• [What you need to do]
Among the entries below, extract exactly the lines that run from the one with "A basic page" through the one with "## The letters", both ends included.

• [Source material]
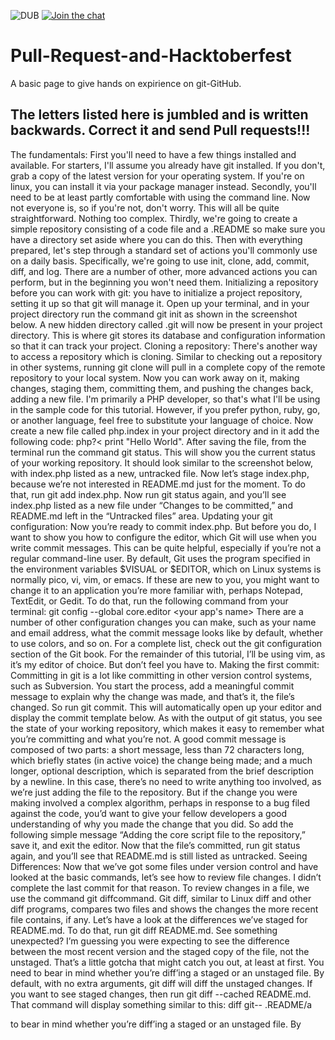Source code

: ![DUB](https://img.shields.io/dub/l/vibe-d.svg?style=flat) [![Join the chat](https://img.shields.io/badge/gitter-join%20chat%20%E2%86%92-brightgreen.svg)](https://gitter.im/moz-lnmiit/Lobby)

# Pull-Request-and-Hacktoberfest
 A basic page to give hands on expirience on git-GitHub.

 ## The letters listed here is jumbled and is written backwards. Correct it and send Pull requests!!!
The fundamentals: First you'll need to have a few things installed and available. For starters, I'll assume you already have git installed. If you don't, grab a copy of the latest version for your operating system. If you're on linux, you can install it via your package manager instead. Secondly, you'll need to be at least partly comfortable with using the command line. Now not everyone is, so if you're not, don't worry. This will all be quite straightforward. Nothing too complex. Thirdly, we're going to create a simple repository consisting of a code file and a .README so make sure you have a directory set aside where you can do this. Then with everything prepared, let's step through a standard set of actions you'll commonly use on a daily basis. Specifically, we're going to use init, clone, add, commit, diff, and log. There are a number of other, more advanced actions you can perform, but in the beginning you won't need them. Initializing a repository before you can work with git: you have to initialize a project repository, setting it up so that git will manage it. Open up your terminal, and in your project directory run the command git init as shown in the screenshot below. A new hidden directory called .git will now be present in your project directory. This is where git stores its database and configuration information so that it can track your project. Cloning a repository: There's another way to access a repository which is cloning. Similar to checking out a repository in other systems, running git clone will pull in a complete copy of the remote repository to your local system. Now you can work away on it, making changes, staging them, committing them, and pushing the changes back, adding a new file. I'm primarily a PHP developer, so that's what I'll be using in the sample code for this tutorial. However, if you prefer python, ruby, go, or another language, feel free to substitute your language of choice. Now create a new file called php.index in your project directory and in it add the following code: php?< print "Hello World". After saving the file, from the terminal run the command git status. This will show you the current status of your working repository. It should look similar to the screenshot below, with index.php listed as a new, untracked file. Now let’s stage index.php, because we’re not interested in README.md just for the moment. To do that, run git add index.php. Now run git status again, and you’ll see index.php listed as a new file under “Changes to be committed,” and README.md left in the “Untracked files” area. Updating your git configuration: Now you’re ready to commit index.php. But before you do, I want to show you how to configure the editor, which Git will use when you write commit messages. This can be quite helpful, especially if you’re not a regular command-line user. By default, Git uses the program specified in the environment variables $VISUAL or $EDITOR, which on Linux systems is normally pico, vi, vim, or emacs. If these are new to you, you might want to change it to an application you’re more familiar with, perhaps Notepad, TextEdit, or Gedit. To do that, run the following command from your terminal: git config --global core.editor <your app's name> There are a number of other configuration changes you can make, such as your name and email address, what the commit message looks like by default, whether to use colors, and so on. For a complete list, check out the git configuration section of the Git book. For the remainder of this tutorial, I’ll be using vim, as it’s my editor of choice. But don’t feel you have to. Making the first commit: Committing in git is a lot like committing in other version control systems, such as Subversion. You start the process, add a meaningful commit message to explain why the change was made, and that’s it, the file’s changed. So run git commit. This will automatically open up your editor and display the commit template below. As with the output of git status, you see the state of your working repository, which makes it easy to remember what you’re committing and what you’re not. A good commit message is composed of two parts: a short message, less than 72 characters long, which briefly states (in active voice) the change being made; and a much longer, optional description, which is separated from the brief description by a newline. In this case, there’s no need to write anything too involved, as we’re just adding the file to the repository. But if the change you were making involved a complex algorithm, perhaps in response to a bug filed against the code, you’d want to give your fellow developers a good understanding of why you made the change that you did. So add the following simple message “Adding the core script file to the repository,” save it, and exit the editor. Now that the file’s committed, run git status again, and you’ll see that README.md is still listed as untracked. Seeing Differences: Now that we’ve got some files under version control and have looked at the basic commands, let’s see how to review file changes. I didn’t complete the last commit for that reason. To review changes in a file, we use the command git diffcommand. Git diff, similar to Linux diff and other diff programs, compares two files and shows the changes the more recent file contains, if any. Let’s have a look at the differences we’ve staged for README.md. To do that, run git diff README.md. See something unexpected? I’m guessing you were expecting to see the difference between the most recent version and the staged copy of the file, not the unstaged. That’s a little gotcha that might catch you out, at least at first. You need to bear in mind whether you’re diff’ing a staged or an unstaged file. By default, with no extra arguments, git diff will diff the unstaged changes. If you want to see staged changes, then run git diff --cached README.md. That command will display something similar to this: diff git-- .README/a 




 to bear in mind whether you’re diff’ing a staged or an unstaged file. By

• [Task answer]
 A basic page to give hands on expirience on git-GitHub.

 ## The letters listed here is jumbled and is written backwards. Correct it and send Pull requests!!!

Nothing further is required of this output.